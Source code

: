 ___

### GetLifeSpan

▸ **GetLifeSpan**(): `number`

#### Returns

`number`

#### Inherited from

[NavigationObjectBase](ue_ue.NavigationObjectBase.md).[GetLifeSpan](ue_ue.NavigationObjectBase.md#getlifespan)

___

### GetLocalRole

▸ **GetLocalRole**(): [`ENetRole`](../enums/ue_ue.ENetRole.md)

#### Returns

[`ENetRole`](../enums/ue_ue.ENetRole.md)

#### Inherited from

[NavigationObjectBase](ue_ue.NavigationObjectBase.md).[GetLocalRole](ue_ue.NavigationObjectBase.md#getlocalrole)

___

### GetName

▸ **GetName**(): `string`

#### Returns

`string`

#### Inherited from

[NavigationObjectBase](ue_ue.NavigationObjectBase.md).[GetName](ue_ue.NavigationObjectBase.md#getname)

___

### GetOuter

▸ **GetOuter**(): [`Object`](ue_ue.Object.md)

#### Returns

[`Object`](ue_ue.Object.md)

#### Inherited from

========================

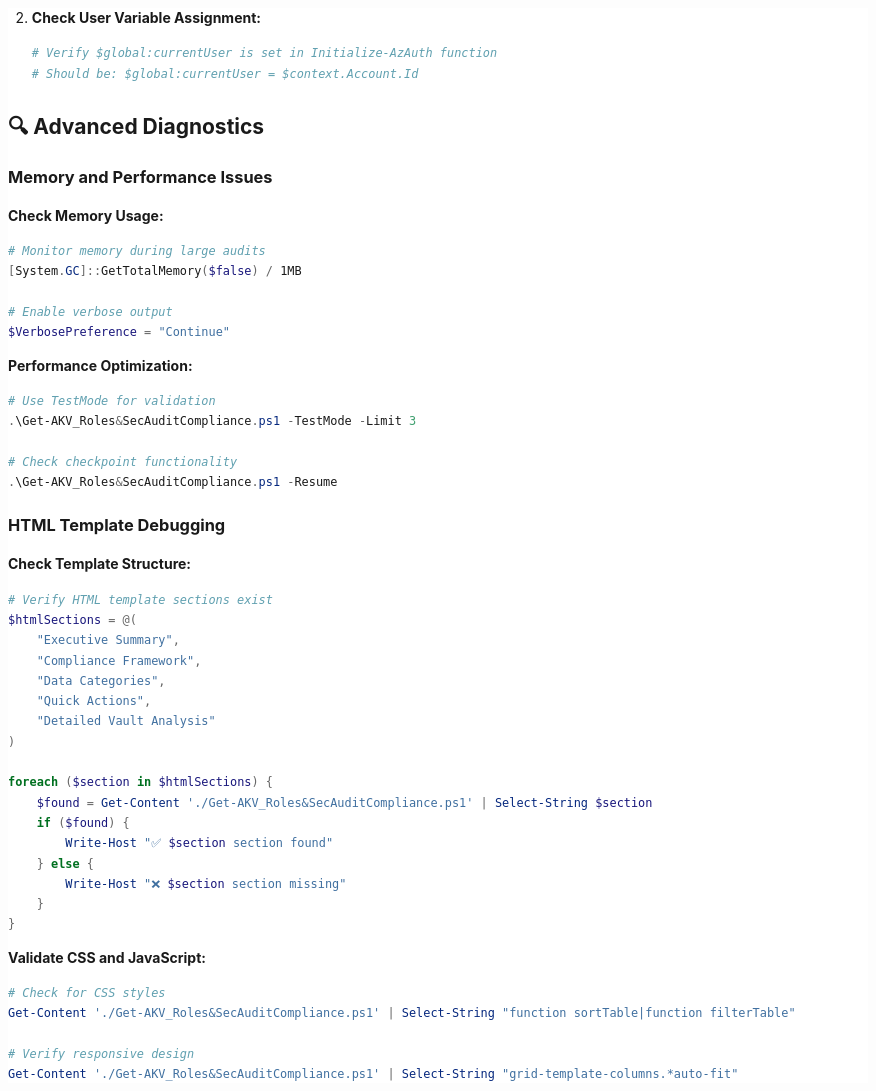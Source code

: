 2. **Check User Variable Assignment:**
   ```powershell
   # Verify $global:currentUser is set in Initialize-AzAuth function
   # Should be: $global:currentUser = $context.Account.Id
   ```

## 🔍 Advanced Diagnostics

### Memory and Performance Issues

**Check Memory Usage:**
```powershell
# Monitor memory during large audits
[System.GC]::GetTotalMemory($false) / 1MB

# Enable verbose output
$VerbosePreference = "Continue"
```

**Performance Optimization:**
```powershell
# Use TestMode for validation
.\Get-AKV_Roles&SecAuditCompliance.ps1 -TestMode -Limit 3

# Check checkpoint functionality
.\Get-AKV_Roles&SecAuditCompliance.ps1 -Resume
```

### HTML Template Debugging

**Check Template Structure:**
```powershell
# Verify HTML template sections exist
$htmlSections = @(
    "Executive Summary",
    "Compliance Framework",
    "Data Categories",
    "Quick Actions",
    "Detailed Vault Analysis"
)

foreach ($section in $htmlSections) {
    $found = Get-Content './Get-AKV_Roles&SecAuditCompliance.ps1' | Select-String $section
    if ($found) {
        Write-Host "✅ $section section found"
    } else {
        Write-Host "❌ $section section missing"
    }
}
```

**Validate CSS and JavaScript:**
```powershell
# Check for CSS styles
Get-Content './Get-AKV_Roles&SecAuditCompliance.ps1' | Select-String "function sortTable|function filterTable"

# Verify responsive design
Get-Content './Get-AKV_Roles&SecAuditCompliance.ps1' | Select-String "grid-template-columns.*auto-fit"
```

========================

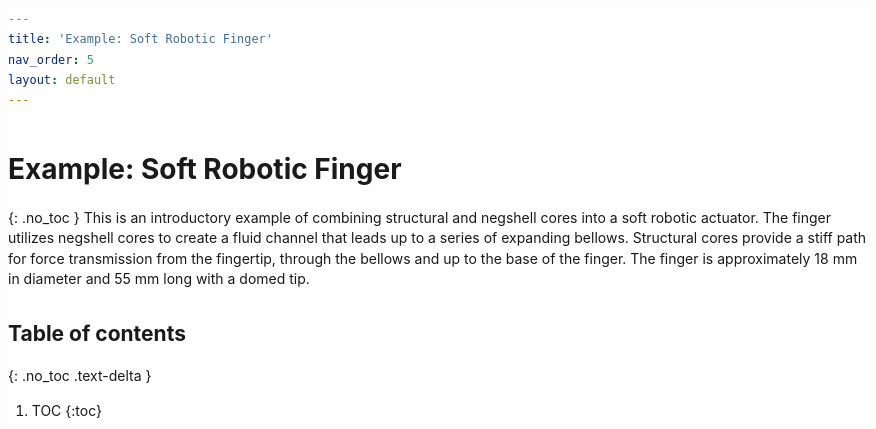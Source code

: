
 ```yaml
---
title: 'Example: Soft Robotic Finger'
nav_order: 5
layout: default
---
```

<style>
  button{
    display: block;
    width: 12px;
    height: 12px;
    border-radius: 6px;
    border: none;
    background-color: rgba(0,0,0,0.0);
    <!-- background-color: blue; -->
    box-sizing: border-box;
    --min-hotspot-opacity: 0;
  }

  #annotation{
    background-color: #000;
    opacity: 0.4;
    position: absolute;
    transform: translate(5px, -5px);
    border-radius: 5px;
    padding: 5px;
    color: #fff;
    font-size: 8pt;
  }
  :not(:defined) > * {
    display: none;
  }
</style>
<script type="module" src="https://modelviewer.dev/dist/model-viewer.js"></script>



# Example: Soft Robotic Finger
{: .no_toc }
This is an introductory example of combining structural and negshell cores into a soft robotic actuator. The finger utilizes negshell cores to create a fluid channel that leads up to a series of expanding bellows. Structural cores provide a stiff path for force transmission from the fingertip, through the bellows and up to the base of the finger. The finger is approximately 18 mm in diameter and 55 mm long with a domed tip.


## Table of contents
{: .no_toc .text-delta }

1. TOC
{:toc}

========================

**Problem requirements**. The required answer is the run of lines above, starting at the line with "border-radius: 6px;" and ending at the line with "position: absolute;", reproduced exactly with both ends.

**Output for this task**.
    border-radius: 6px;
    border: none;
    background-color: rgba(0,0,0,0.0);
    <!-- background-color: blue; -->
    box-sizing: border-box;
    --min-hotspot-opacity: 0;
  }

  #annotation{
    background-color: #000;
    opacity: 0.4;
    position: absolute;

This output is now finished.